近江長岡駅から5キロ程歩いた所にある「伊吹野里」で、僕はもうその先へ行くことを断念した。あと7キロの行程だった。残りの距離が問題ではなかった。雪が端に残っている道をダンプカーと擦れ違いながら歩くことの危険性が頭をよぎったからだ。母も僕が危険な道を歩いて会いに来ることよりも、僕がより危険でないきょう一日を過ごすことを望むはずだ。僕はそう心の中で思った。僕は「伊吹野里」の休憩室で腰を下ろし、和菓子を頬張り、茶を飲んだ。帰りしなに不図見ると、壁際の棚に布切れが陳列してあった。絹のマフラーだった。着物のリサイクルだった。誰が愛用していた着物だったか、その切れ端がマフラーとして蘇っていたのだ。僕は今だから言える。僕はある磁力に引き付けられたのではないか。単なる偶然に過ぎないと言えば、そうだ。
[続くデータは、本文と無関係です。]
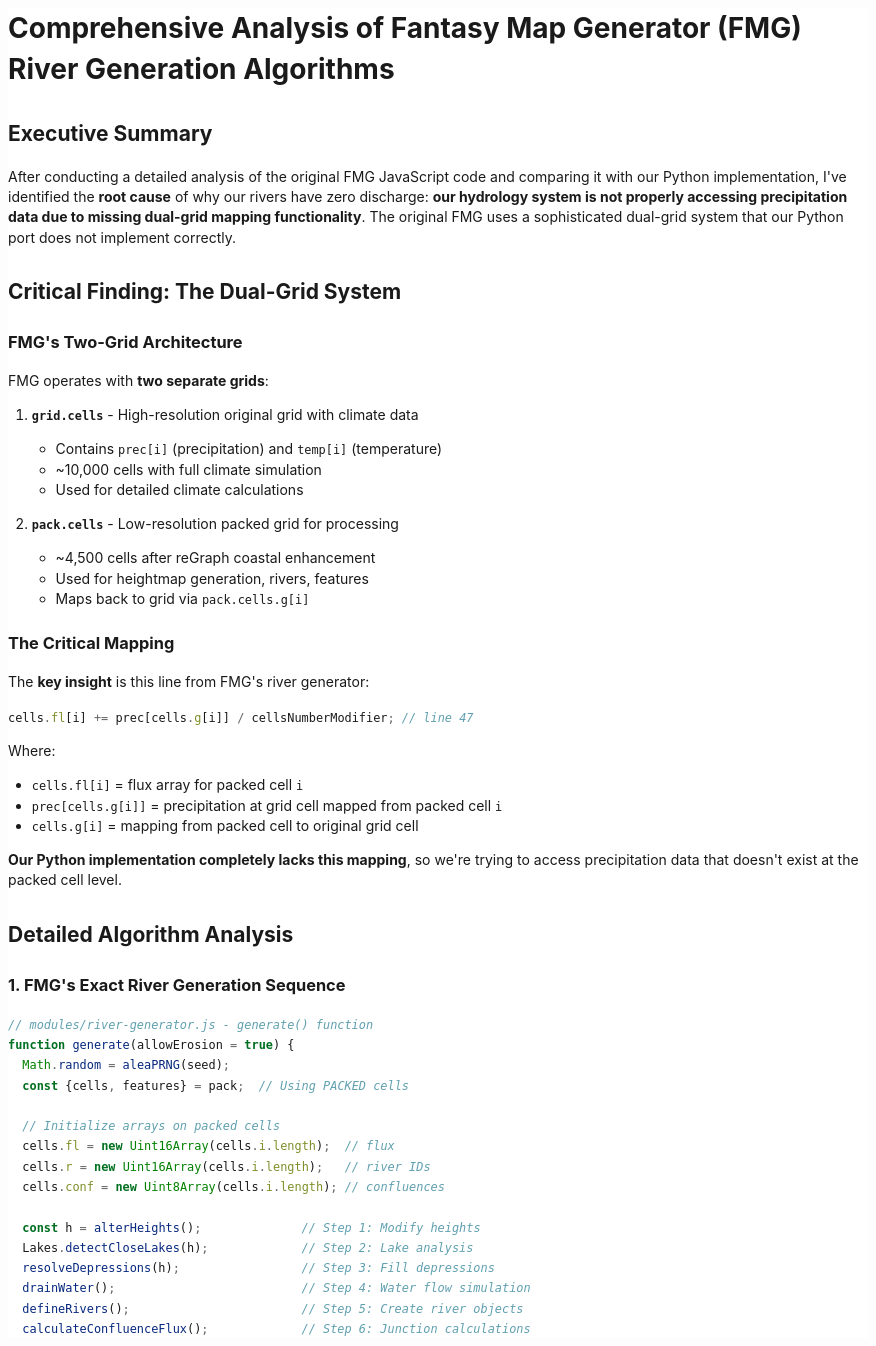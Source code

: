 # Comprehensive Analysis of Fantasy Map Generator (FMG) River Generation Algorithms

## Executive Summary

After conducting a detailed analysis of the original FMG JavaScript code and comparing it with our Python implementation, I've identified the **root cause** of why our rivers have zero discharge: **our hydrology system is not properly accessing precipitation data due to missing dual-grid mapping functionality**. The original FMG uses a sophisticated dual-grid system that our Python port does not implement correctly.

## Critical Finding: The Dual-Grid System

### FMG's Two-Grid Architecture

FMG operates with **two separate grids**:

1. **`grid.cells`** - High-resolution original grid with climate data
   - Contains `prec[i]` (precipitation) and `temp[i]` (temperature) 
   - ~10,000 cells with full climate simulation
   - Used for detailed climate calculations

2. **`pack.cells`** - Low-resolution packed grid for processing  
   - ~4,500 cells after reGraph coastal enhancement
   - Used for heightmap generation, rivers, features
   - Maps back to grid via `pack.cells.g[i]` 

### The Critical Mapping

The **key insight** is this line from FMG's river generator:
```javascript
cells.fl[i] += prec[cells.g[i]] / cellsNumberModifier; // line 47
```

Where:
- `cells.fl[i]` = flux array for packed cell `i`
- `prec[cells.g[i]]` = precipitation at grid cell mapped from packed cell `i`
- `cells.g[i]` = mapping from packed cell to original grid cell

**Our Python implementation completely lacks this mapping**, so we're trying to access precipitation data that doesn't exist at the packed cell level.

## Detailed Algorithm Analysis

### 1. FMG's Exact River Generation Sequence

```javascript
// modules/river-generator.js - generate() function
function generate(allowErosion = true) {
  Math.random = aleaPRNG(seed);
  const {cells, features} = pack;  // Using PACKED cells
  
  // Initialize arrays on packed cells
  cells.fl = new Uint16Array(cells.i.length);  // flux
  cells.r = new Uint16Array(cells.i.length);   // river IDs  
  cells.conf = new Uint8Array(cells.i.length); // confluences
  
  const h = alterHeights();              // Step 1: Modify heights
  Lakes.detectCloseLakes(h);             // Step 2: Lake analysis
  resolveDepressions(h);                 // Step 3: Fill depressions  
  drainWater();                          // Step 4: Water flow simulation
  defineRivers();                        // Step 5: Create river objects
  calculateConfluenceFlux();             // Step 6: Junction calculations
```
僕は、しかし、この偶然を生きることにした。母に会うために家を出たはずなのに、初志貫徹せずに、自分の都合を優先して計画を断念した。僕は一週間程前から、この正月を母と一緒に実家で過ごすべきかどうか迷っていた。その困難さを乗り越えることは、無理ではない。決心すれば出来ることだ。去年も出来たのだから。今年は、しかし、グループホームへ会いに行くことだけで済まそうと思っている。自分が考える「すべきこと」をすれば、自分の心が澄むとは限らない。自分の心の中のエゴイズムを全否定すれば、聖人になれると言うのか。僕は身勝手なこじつけ癖の持ち主だ。他人にも、そう思われてもよい、と伊吹山を幾度も振り返り見上げながら思った。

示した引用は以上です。